> [Task details]:
Look over the data below and give the number of lines containing the word "fields", with no other words.
◇ ◇ ◇ ◇
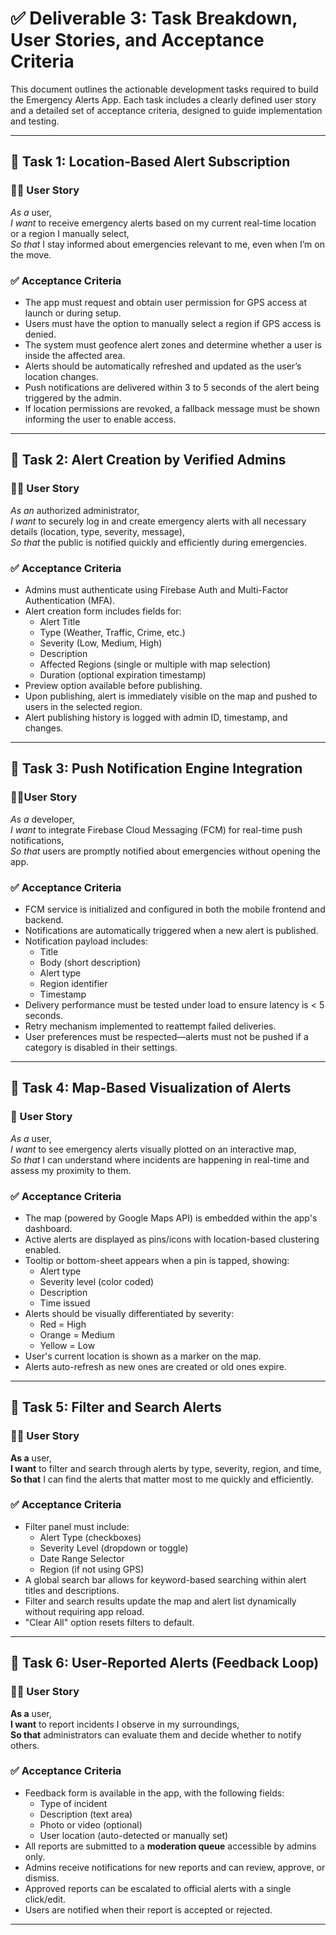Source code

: # ✅ Deliverable 3: Task Breakdown, User Stories, and Acceptance Criteria

This document outlines the actionable development tasks required to build the Emergency Alerts App. Each task includes a clearly defined user story and a detailed set of acceptance criteria, designed to guide implementation and testing.

---

## 🔧 Task 1: Location-Based Alert Subscription

### 🧑‍💼 User Story
*As a* user,  
*I want* to receive emergency alerts based on my current real-time location or a region I manually select,  
*So that* I stay informed about emergencies relevant to me, even when I’m on the move.

### ✅ Acceptance Criteria
- The app must request and obtain user permission for GPS access at launch or during setup.
- Users must have the option to manually select a region if GPS access is denied.
- The system must geofence alert zones and determine whether a user is inside the affected area.
- Alerts should be automatically refreshed and updated as the user’s location changes.
- Push notifications are delivered within 3 to 5 seconds of the alert being triggered by the admin.
- If location permissions are revoked, a fallback message must be shown informing the user to enable access.

---

## 🔧 Task 2: Alert Creation by Verified Admins

### 🧑‍💼 User Story
*As an* authorized administrator,  
*I want* to securely log in and create emergency alerts with all necessary details (location, type, severity, message),  
*So that* the public is notified quickly and efficiently during emergencies.

### ✅ Acceptance Criteria
- Admins must authenticate using Firebase Auth and Multi-Factor Authentication (MFA).
- Alert creation form includes fields for:
  - Alert Title
  - Type (Weather, Traffic, Crime, etc.)
  - Severity (Low, Medium, High)
  - Description
  - Affected Regions (single or multiple with map selection)
  - Duration (optional expiration timestamp)
- Preview option available before publishing.
- Upon publishing, alert is immediately visible on the map and pushed to users in the selected region.
- Alert publishing history is logged with admin ID, timestamp, and changes.

---

## 🔧 Task 3: Push Notification Engine Integration

### 🧑‍💻User Story
*As a* developer,  
*I want* to integrate Firebase Cloud Messaging (FCM) for real-time push notifications,  
*So that* users are promptly notified about emergencies without opening the app.

### ✅ Acceptance Criteria
- FCM service is initialized and configured in both the mobile frontend and backend.
- Notifications are automatically triggered when a new alert is published.
- Notification payload includes:
  - Title
  - Body (short description)
  - Alert type
  - Region identifier
  - Timestamp
- Delivery performance must be tested under load to ensure latency is < 5 seconds.
- Retry mechanism implemented to reattempt failed deliveries.
- User preferences must be respected—alerts must not be pushed if a category is disabled in their settings.

---

## 🔧 Task 4: Map-Based Visualization of Alerts

### 🧭 User Story
*As a* user,  
*I want* to see emergency alerts visually plotted on an interactive map,  
*So that* I can understand where incidents are happening in real-time and assess my proximity to them.

### ✅ Acceptance Criteria
- The map (powered by Google Maps API) is embedded within the app's dashboard.
- Active alerts are displayed as pins/icons with location-based clustering enabled.
- Tooltip or bottom-sheet appears when a pin is tapped, showing:
  - Alert type
  - Severity level (color coded)
  - Description
  - Time issued
- Alerts should be visually differentiated by severity:
  - Red = High
  - Orange = Medium
  - Yellow = Low
- User's current location is shown as a marker on the map.
- Alerts auto-refresh as new ones are created or old ones expire.
 
---


## 🔧 Task 5: Filter and Search Alerts

### 🧑‍💼 User Story
**As a** user,  
**I want** to filter and search through alerts by type, severity, region, and time,  
**So that** I can find the alerts that matter most to me quickly and efficiently.

### ✅ Acceptance Criteria
- Filter panel must include:
  - Alert Type (checkboxes)
  - Severity Level (dropdown or toggle)
  - Date Range Selector
  - Region (if not using GPS)
- A global search bar allows for keyword-based searching within alert titles and descriptions.
- Filter and search results update the map and alert list dynamically without requiring app reload.
- "Clear All" option resets filters to default.

---

## 🔧 Task 6: User-Reported Alerts (Feedback Loop)

### 🧑‍💼 User Story
**As a** user,  
**I want** to report incidents I observe in my surroundings,  
**So that** administrators can evaluate them and decide whether to notify others.

### ✅ Acceptance Criteria
- Feedback form is available in the app, with the following fields:
  - Type of incident
  - Description (text area)
  - Photo or video (optional)
  - User location (auto-detected or manually set)
- All reports are submitted to a **moderation queue** accessible by admins only.
- Admins receive notifications for new reports and can review, approve, or dismiss.
- Approved reports can be escalated to official alerts with a single click/edit.
- Users are notified when their report is accepted or rejected.

---


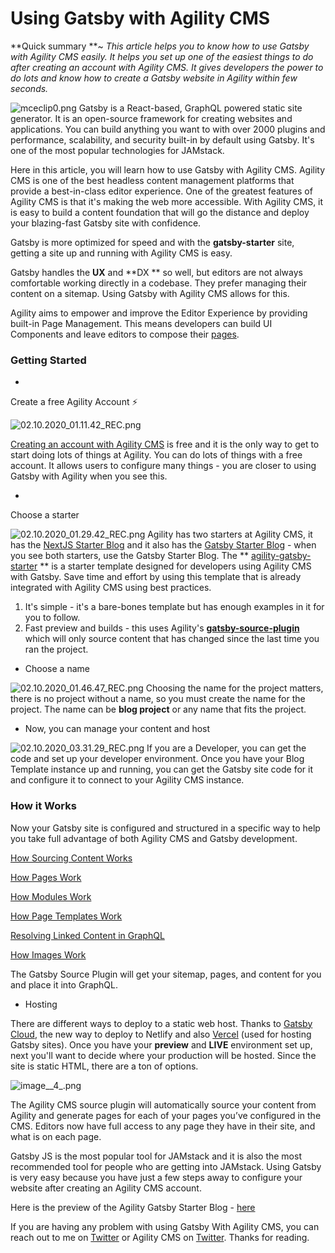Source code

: # Using Gatsby with Agility CMS

**Quick summary **~ *This article helps you to know how to use Gatsby with Agility CMS easily. It helps you set up one of the easiest things to do after creating an account with Agility CMS. It gives developers the power to do lots and know how to create a Gatsby website in Agility within few seconds.*


![mceclip0.png](https://cdn.hashnode.com/res/hashnode/image/upload/v1601671319784/xCBZA_LAq.png)
Gatsby is a React-based, GraphQL powered static site generator. It is an open-source framework for creating websites and applications. You can build anything you want to with over 2000 plugins and performance, scalability, and security built-in by default using Gatsby. It's one of the most popular technologies for JAMstack.

Here in this article, you will learn how to use Gatsby with Agility CMS. Agility CMS is one of the best headless content management platforms that provide a best-in-class editor experience. One of the greatest features of Agility CMS is that it's making the web more accessible. With Agility CMS, it is easy to build a content foundation that will go the distance and deploy your blazing-fast Gatsby site with confidence.

Gatsby is more optimized for speed and with the **gatsby-starter** site, getting a site up and running with Agility CMS is easy. 

Gatsby handles the **UX** and **DX ** so well, but editors are not always comfortable working directly in a codebase. They prefer managing their content on a sitemap. Using Gatsby with Agility CMS allows for this.

Agility aims to empower and improve the Editor Experience by providing built-in Page Management. This means developers can build UI Components and leave editors to compose their [pages](https://www.agilitycms.com/resources/guide/agility-cms-for-creating-pages).


### Getting Started


- 
 Create a free Agility Account ⚡

![02.10.2020_01.11.42_REC.png](https://cdn.hashnode.com/res/hashnode/image/upload/v1601597610165/ObNfqiA8i.png)

 [Creating an account with Agility CMS](https://account.agilitycms.com/sign-up?product=agility-free) is free and it is the only way to get to start doing lots of things at Agility. You can do lots of things with a free account. It allows users to configure many things - you are closer to using Gatsby with Agility when you see this.


- 
 Choose a starter

![02.10.2020_01.29.42_REC.png](https://cdn.hashnode.com/res/hashnode/image/upload/v1601599053084/SLPB_-oW_.png)
Agility has two starters at Agility CMS, it has the  [NextJS Starter Blog](https://agilitycms-nextjs-starter-2020.vercel.app/)  and it also has the  [Gatsby Starter Blog](https://agility-gatsby-starter-gatsbycloud.netlify.app/) - when you see both starters, use the Gatsby Starter Blog. The ** [agility-gatsby-starter](https://github.com/agility/agility-gatsby-starter) ** is a starter template designed for developers using Agility CMS with Gatsby. Save time and effort by using this template that is already integrated with Agility CMS using best practices.

  1. It's simple - it's a bare-bones template but has enough examples in it for you to follow.
  2. Fast preview and builds - this uses Agility's  **[gatsby-source-plugin](https://github.com/agility/gatsby-source-agilitycms)** which will only source content that has changed since the last time you ran the project.


- Choose a name

![02.10.2020_01.46.47_REC.png](https://cdn.hashnode.com/res/hashnode/image/upload/v1601599732499/S_2q7qqQK.png)
Choosing the name for the project matters, there is no project without a name, so you must create the name for the project. The name can be **blog project** or any name that fits the project. 

- Now, you can manage your content and host

![02.10.2020_03.31.29_REC.png](https://cdn.hashnode.com/res/hashnode/image/upload/v1601605929904/CFEZU7uiG.png)
If you are a Developer, you can get the code and set up your developer environment. Once you have your Blog Template instance up and running, you can get the Gatsby site code for it and configure it to connect to your Agility CMS instance.

### How it Works
Now your Gatsby site is configured and structured in a specific way to help you take full advantage of both Agility CMS and Gatsby development. 

 [How Sourcing Content Works](https://help.agilitycms.com/hc/en-us/articles/360043003951) 

 [How Pages Work](https://help.agilitycms.com/hc/en-us/articles/360043035211) 

 [How Modules Work](https://help.agilitycms.com/hc/en-us/articles/360043037491) 

 [How Page Templates Work](https://help.agilitycms.com/hc/en-us/articles/360043038271) 

 [Resolving Linked Content in GraphQL](https://help.agilitycms.com/hc/en-us/articles/360042606992) 

 [How Images Work](https://help.agilitycms.com/hc/en-us/articles/360043048651) 

The Gatsby Source Plugin will get your sitemap, pages, and content for you and place it into GraphQL.

- Hosting

There are different ways to deploy to a static web host. Thanks to  [Gatsby Cloud](https://www.gatsbyjs.com/docs/netlify/getting-started/), the new way to deploy to Netlify and also  [Vercel](https://vercel.com/solutions/gatsby)  (used for hosting Gatsby sites). Once you have your **preview** and **LIVE** environment set up, next you'll want to decide where your production will be hosted. Since the site is static HTML, there are a ton of options.

![image__4_.png](https://cdn.hashnode.com/res/hashnode/image/upload/v1601671532717/lYKy_65uY.png)

The Agility CMS source plugin will automatically source your content from Agility and generate pages for each of your pages you’ve configured in the CMS. Editors now have full access to any page they have in their site, and what is on each page.

Gatsby JS is the most popular tool for JAMstack and it is also the most recommended tool for people who are getting into JAMstack. Using Gatsby is very easy because you have just a few steps away to configure your website after creating an Agility CMS account. 

Here is the preview of the Agility Gatsby Starter Blog -   [here](https://agility-gatsby-starter-gatsbycloud.netlify.app/) 

If you are having any problem with using Gatsby With Agility CMS, you can reach out to me on [Twitter](https://www.twitter.com/coderoflagos) or  Agility CMS on [Twitter](https://twitter.com/AgilityCMS). Thanks for reading.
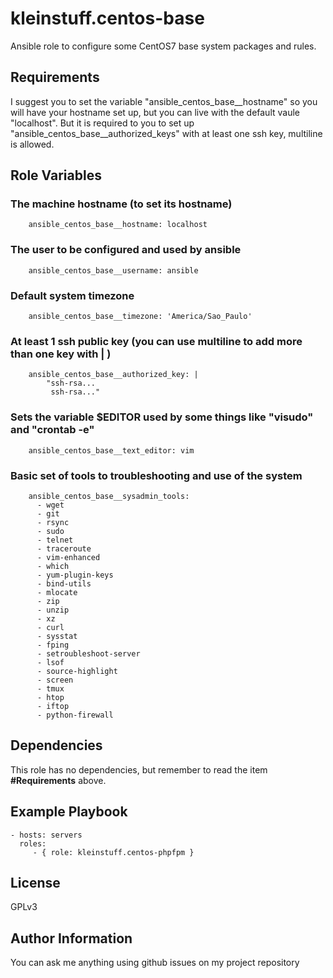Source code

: kleinstuff.centos-base
=========

Ansible role to configure some CentOS7 base system packages and rules.

Requirements
------------

I suggest you to set the variable "ansible_centos_base__hostname" so you will have your hostname set up, but you can live with the default vaule "localhost".
But it is required to you to set up "ansible_centos_base__authorized_keys" with at least one ssh key, multiline is allowed.

Role Variables
--------------

### The machine hostname (to set its hostname)
        ansible_centos_base__hostname: localhost

### The user to be configured and used by ansible
        ansible_centos_base__username: ansible

### Default system timezone
        ansible_centos_base__timezone: 'America/Sao_Paulo'

### At least 1 ssh public key (you can use multiline to add more than one key with | )
        ansible_centos_base__authorized_key: |
            "ssh-rsa...
             ssh-rsa..."

### Sets the variable $EDITOR used by some things like "visudo" and "crontab -e"
        ansible_centos_base__text_editor: vim

### Basic set of tools to troubleshooting and use of the system
        ansible_centos_base__sysadmin_tools:
          - wget
          - git
          - rsync
          - sudo
          - telnet
          - traceroute
          - vim-enhanced
          - which
          - yum-plugin-keys
          - bind-utils
          - mlocate
          - zip
          - unzip
          - xz
          - curl
          - sysstat
          - fping
          - setroubleshoot-server
          - lsof
          - source-highlight
          - screen
          - tmux
          - htop
          - iftop
          - python-firewall

Dependencies
------------

This role has no dependencies, but remember to read the item **#Requirements** above.

Example Playbook
----------------

    - hosts: servers
      roles:
         - { role: kleinstuff.centos-phpfpm }

License
-------

GPLv3

Author Information
------------------

You can ask me anything using github issues on my project repository
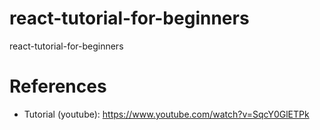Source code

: # react-tutorial-for-beginners
react-tutorial-for-beginners



# References
* Tutorial (youtube): https://www.youtube.com/watch?v=SqcY0GlETPk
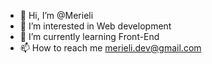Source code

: - 👋 Hi, I’m @Merieli
- 👀 I’m interested in Web development
- 🌱 I’m currently learning Front-End
- 📫 How to reach me merieli.dev@gmail.com
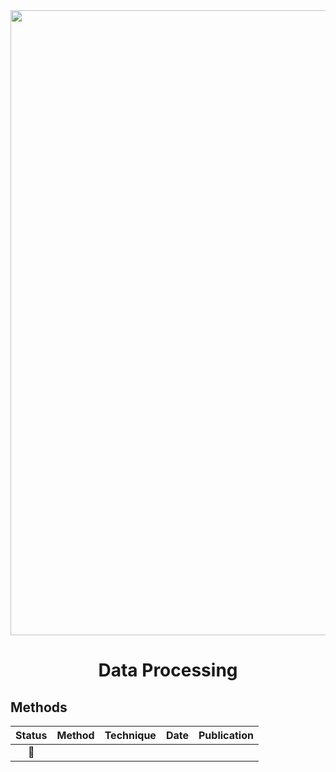 <div align="center">
<img src="data/data_processing.png" width="1000">

Data Processing
=============================
</div>

## Methods

| Status | Method | Technique | Date | Publication |
|:------:|--------|-----------|------|-------------|
|   📑   |        |           |      |             |
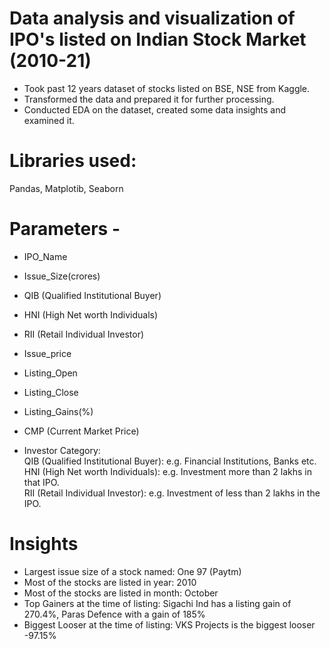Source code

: # Data analysis and visualization of IPO's listed on Indian Stock Market (2010-21)
- Took past 12 years dataset of stocks listed on BSE, NSE from Kaggle.
- Transformed the data and prepared it for further processing.
- Conducted EDA on the dataset, created some data insights and examined it.

# Libraries used: 
  Pandas, Matplotib, Seaborn

# Parameters -
- IPO_Name
- Issue_Size(crores)	
- QIB	(Qualified Institutional Buyer)
- HNI	(High Net worth Individuals)
- RII	(Retail Individual Investor)
- Issue_price	
- Listing_Open	
- Listing_Close	
- Listing_Gains(%)	
- CMP (Current Market Price)

- Investor Category:<br/>
QIB	(Qualified Institutional Buyer): e.g. Financial Institutions, Banks etc. <br/>
HNI	(High Net worth Individuals): e.g. Investment more than 2 lakhs in that IPO. <br/>
RII	(Retail Individual Investor): e.g. Investment of less than 2 lakhs in the IPO. <br/>

# Insights
- Largest issue size of a stock named: One 97 (Paytm)
- Most of the stocks are listed in year: 2010
- Most of the stocks are listed in month: October
- Top Gainers at the time of listing: Sigachi Ind has a listing gain of 270.4%, Paras Defence with a gain of 185%
- Biggest Looser at the time of listing: VKS Projects is the biggest looser -97.15%
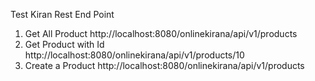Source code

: Test Kiran Rest End Point

1)  Get All Product 
   http://localhost:8080/onlinekirana/api/v1/products
2) Get Product with Id 
    http://localhost:8080/onlinekirana/api/v1/products/10    
3) Create a Product 
   http://localhost:8080/onlinekirana/api/v1/products
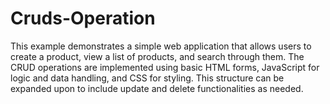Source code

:# Cruds-Operation
This example demonstrates a simple web application that allows users to create a product, view a list of products, and search through them. The CRUD operations are implemented using basic HTML forms, JavaScript for logic and data handling, and CSS for styling. This structure can be expanded upon to include update and delete functionalities as needed.
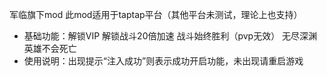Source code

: 军临旗下mod
此mod适用于taptap平台（其他平台未测试，理论上也支持）
- 基础功能：解锁VIP 解锁战斗20倍加速 战斗始终胜利（pvp无效） 无尽深渊英雄不会死亡
- 使用说明：出现提示“注入成功”则表示成功开启功能，未出现请重启游戏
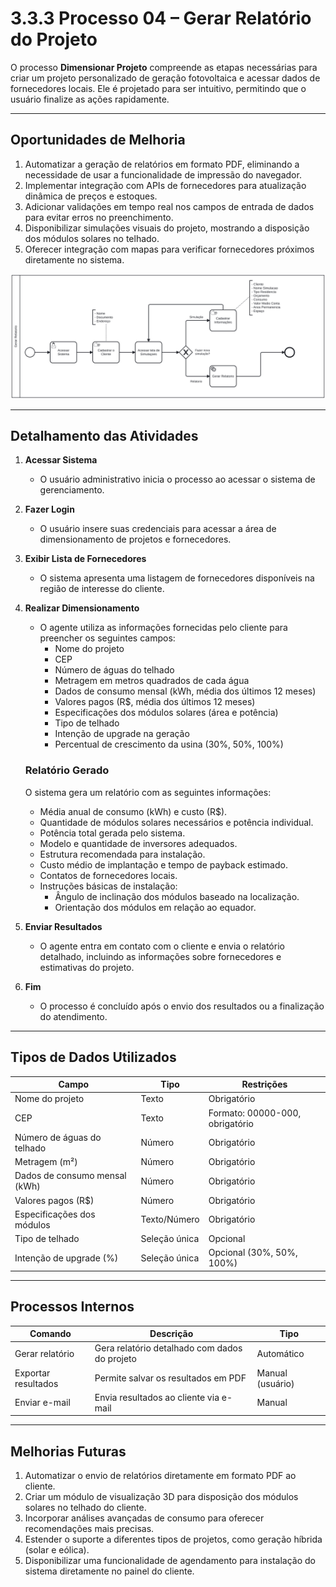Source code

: # 3.3.3 Processo 04 – Gerar Relatório do Projeto  

O processo **Dimensionar Projeto** compreende as etapas necessárias para criar um projeto personalizado de geração fotovoltaica e acessar dados de fornecedores locais. Ele é projetado para ser intuitivo, permitindo que o usuário finalize as ações rapidamente.  

---

## Oportunidades de Melhoria  

1. Automatizar a geração de relatórios em formato PDF, eliminando a necessidade de usar a funcionalidade de impressão do navegador.  
2. Implementar integração com APIs de fornecedores para atualização dinâmica de preços e estoques.  
3. Adicionar validações em tempo real nos campos de entrada de dados para evitar erros no preenchimento.  
4. Disponibilizar simulações visuais do projeto, mostrando a disposição dos módulos solares no telhado.  
5. Oferecer integração com mapas para verificar fornecedores próximos diretamente no sistema.  

![Modelo BPMN Dimensionar Projeto](processos_diagramas/Processo-4-Dimensionar/RelatorioProjeto.svg "Modelo BPMN do Processo 04.")

---

## Detalhamento das Atividades  

1. **Acessar Sistema**  
   - O usuário administrativo inicia o processo ao acessar o sistema de gerenciamento.  

2. **Fazer Login**  
   - O usuário insere suas credenciais para acessar a área de dimensionamento de projetos e fornecedores.  

3. **Exibir Lista de Fornecedores**  
   - O sistema apresenta uma listagem de fornecedores disponíveis na região de interesse do cliente.  

4. **Realizar Dimensionamento**  
   - O agente utiliza as informações fornecidas pelo cliente para preencher os seguintes campos:  
     - Nome do projeto  
     - CEP  
     - Número de águas do telhado  
     - Metragem em metros quadrados de cada água  
     - Dados de consumo mensal (kWh, média dos últimos 12 meses)  
     - Valores pagos (R$, média dos últimos 12 meses)  
     - Especificações dos módulos solares (área e potência)  
     - Tipo de telhado  
     - Intenção de upgrade na geração  
     - Percentual de crescimento da usina (30%, 50%, 100%)  

   ### Relatório Gerado  
   O sistema gera um relatório com as seguintes informações:  
   - Média anual de consumo (kWh) e custo (R$).  
   - Quantidade de módulos solares necessários e potência individual.  
   - Potência total gerada pelo sistema.  
   - Modelo e quantidade de inversores adequados.  
   - Estrutura recomendada para instalação.  
   - Custo médio de implantação e tempo de payback estimado.  
   - Contatos de fornecedores locais.  
   - Instruções básicas de instalação:  
     - Ângulo de inclinação dos módulos baseado na localização.  
     - Orientação dos módulos em relação ao equador.  

5. **Enviar Resultados**  
   - O agente entra em contato com o cliente e envia o relatório detalhado, incluindo as informações sobre fornecedores e estimativas do projeto.  

6. **Fim**  
   - O processo é concluído após o envio dos resultados ou a finalização do atendimento.  

---

## Tipos de Dados Utilizados  

| **Campo**                        | **Tipo**         | **Restrições**                                   |  
|----------------------------------|------------------|-------------------------------------------------|  
| Nome do projeto                  | Texto            | Obrigatório                                     |  
| CEP                              | Texto            | Formato: 00000-000, obrigatório                 |  
| Número de águas do telhado       | Número           | Obrigatório                                     |  
| Metragem (m²)                    | Número           | Obrigatório                                     |  
| Dados de consumo mensal (kWh)    | Número           | Obrigatório                                     |  
| Valores pagos (R$)               | Número           | Obrigatório                                     |  
| Especificações dos módulos       | Texto/Número     | Obrigatório                                     |  
| Tipo de telhado                  | Seleção única    | Opcional                                        |  
| Intenção de upgrade (%)          | Seleção única    | Opcional (30%, 50%, 100%)                       |  

---

## Processos Internos  

| **Comando**         | **Descrição**                                   | **Tipo**         |  
|---------------------|------------------------------------------------|------------------|  
| Gerar relatório     | Gera relatório detalhado com dados do projeto  | Automático       |  
| Exportar resultados | Permite salvar os resultados em PDF            | Manual (usuário) |  
| Enviar e-mail       | Envia resultados ao cliente via e-mail         | Manual           |  

---

## Melhorias Futuras  

1. Automatizar o envio de relatórios diretamente em formato PDF ao cliente.  
2. Criar um módulo de visualização 3D para disposição dos módulos solares no telhado do cliente.  
3. Incorporar análises avançadas de consumo para oferecer recomendações mais precisas.  
4. Estender o suporte a diferentes tipos de projetos, como geração híbrida (solar e eólica).  
5. Disponibilizar uma funcionalidade de agendamento para instalação do sistema diretamente no painel do cliente.  
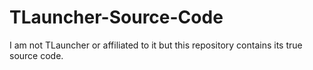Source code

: # TLauncher-Source-Code
I am not TLauncher or affiliated to it but this repository contains its true source code.
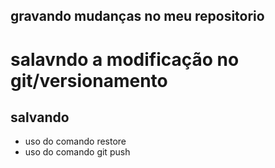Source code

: ## gravando mudanças no meu repositorio

# salavndo a modificação no git/versionamento
## salvando 

* uso do comando restore
* uso do comando git push
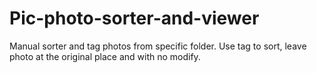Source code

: # Pic-photo-sorter-and-viewer
Manual sorter and tag photos from specific folder. Use tag to sort, leave photo at the original place and with no modify.
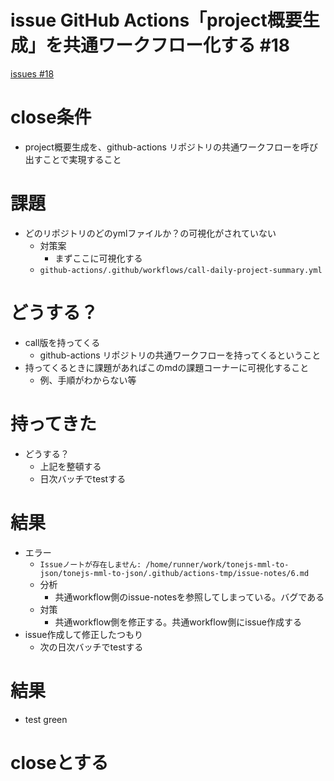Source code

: # issue GitHub Actions「project概要生成」を共通ワークフロー化する #18
[issues #18](https://github.com/cat2151/tonejs-mml-to-json/issues/18)

# close条件
- project概要生成を、github-actions リポジトリの共通ワークフローを呼び出すことで実現すること

# 課題
- どのリポジトリのどのymlファイルか？の可視化がされていない
  - 対策案
    - まずここに可視化する
  - `github-actions/.github/workflows/call-daily-project-summary.yml`

# どうする？
- call版を持ってくる
  - github-actions リポジトリの共通ワークフローを持ってくるということ
- 持ってくるときに課題があればこのmdの課題コーナーに可視化すること
  - 例、手順がわからない等

# 持ってきた
- どうする？
  - 上記を整頓する
  - 日次バッチでtestする

# 結果
- エラー
  - `Issueノートが存在しません: /home/runner/work/tonejs-mml-to-json/tonejs-mml-to-json/.github/actions-tmp/issue-notes/6.md`
  - 分析
    - 共通workflow側のissue-notesを参照してしまっている。バグである
  - 対策
    - 共通workflow側を修正する。共通workflow側にissue作成する
- issue作成して修正したつもり
  - 次の日次バッチでtestする

# 結果
- test green

# closeとする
◇ ◇ ◇ ◇
> [Written reply]:
2